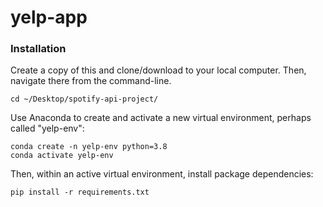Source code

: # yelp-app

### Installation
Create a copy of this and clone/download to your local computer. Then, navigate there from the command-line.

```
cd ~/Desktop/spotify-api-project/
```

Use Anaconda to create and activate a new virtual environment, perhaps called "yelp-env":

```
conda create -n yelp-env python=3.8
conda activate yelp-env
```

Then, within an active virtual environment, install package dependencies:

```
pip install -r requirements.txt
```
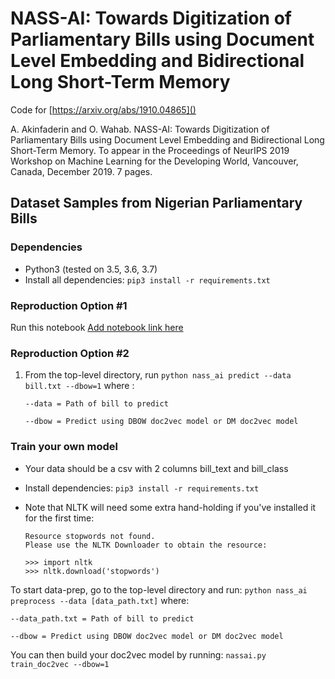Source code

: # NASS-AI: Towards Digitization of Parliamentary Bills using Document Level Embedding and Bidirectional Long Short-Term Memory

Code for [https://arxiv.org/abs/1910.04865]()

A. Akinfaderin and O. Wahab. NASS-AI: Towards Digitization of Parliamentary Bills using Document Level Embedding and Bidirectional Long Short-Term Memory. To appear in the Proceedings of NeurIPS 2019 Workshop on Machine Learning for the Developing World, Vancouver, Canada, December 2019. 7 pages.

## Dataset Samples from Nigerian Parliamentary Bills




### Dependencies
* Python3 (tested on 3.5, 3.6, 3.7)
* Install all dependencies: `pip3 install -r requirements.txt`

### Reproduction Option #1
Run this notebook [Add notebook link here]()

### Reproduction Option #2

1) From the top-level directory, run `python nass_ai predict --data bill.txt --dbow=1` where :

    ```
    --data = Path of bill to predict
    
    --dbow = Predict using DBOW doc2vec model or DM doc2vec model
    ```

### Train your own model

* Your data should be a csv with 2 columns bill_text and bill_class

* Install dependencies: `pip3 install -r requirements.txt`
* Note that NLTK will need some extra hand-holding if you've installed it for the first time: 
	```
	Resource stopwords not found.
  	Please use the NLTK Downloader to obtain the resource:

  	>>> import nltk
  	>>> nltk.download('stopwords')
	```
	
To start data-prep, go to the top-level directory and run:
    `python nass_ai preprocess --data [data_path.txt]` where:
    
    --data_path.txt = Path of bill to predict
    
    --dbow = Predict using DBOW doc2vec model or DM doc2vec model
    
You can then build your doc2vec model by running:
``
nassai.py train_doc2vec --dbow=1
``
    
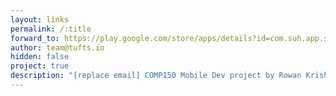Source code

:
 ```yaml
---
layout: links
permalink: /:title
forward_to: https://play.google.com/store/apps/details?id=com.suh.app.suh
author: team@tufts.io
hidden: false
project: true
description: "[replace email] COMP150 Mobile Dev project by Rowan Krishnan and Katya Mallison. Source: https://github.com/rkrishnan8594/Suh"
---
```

INSTRUCTIONS FOR THE TASK = Pictures stay out; print everything else in the data exactly.

RESULT OF THE EXERCISE =
Source code

: # yelp-app

### Installation
Create a copy of this and clone/download to your local computer. Then, navigate there from the command-line.

```
cd ~/Desktop/spotify-api-project/
```

Use Anaconda to create and activate a new virtual environment, perhaps called "yelp-env":

```
conda create -n yelp-env python=3.8
conda activate yelp-env
```

Then, within an active virtual environment, install package dependencies:

```
pip install -r requirements.txt
```
Source code

: # NASS-AI: Towards Digitization of Parliamentary Bills using Document Level Embedding and Bidirectional Long Short-Term Memory

Code for [https://arxiv.org/abs/1910.04865]()

A. Akinfaderin and O. Wahab. NASS-AI: Towards Digitization of Parliamentary Bills using Document Level Embedding and Bidirectional Long Short-Term Memory. To appear in the Proceedings of NeurIPS 2019 Workshop on Machine Learning for the Developing World, Vancouver, Canada, December 2019. 7 pages.

## Dataset Samples from Nigerian Parliamentary Bills




### Dependencies
* Python3 (tested on 3.5, 3.6, 3.7)
* Install all dependencies: `pip3 install -r requirements.txt`

### Reproduction Option #1
Run this notebook [Add notebook link here]()

### Reproduction Option #2

1) From the top-level directory, run `python nass_ai predict --data bill.txt --dbow=1` where :

    ```
    --data = Path of bill to predict
    
    --dbow = Predict using DBOW doc2vec model or DM doc2vec model
    ```

### Train your own model

* Your data should be a csv with 2 columns bill_text and bill_class

* Install dependencies: `pip3 install -r requirements.txt`
* Note that NLTK will need some extra hand-holding if you've installed it for the first time: 
	```
	Resource stopwords not found.
  	Please use the NLTK Downloader to obtain the resource:

  	>>> import nltk
  	>>> nltk.download('stopwords')
	```
	
To start data-prep, go to the top-level directory and run:
    `python nass_ai preprocess --data [data_path.txt]` where:
    
    --data_path.txt = Path of bill to predict
    
    --dbow = Predict using DBOW doc2vec model or DM doc2vec model
    
You can then build your doc2vec model by running:
``
nassai.py train_doc2vec --dbow=1
``
    
Source code

:
 ```yaml
---
layout: links
permalink: /:title
forward_to: https://play.google.com/store/apps/details?id=com.suh.app.suh
author: team@tufts.io
hidden: false
project: true
description: "[replace email] COMP150 Mobile Dev project by Rowan Krishnan and Katya Mallison. Source: https://github.com/rkrishnan8594/Suh"
---
```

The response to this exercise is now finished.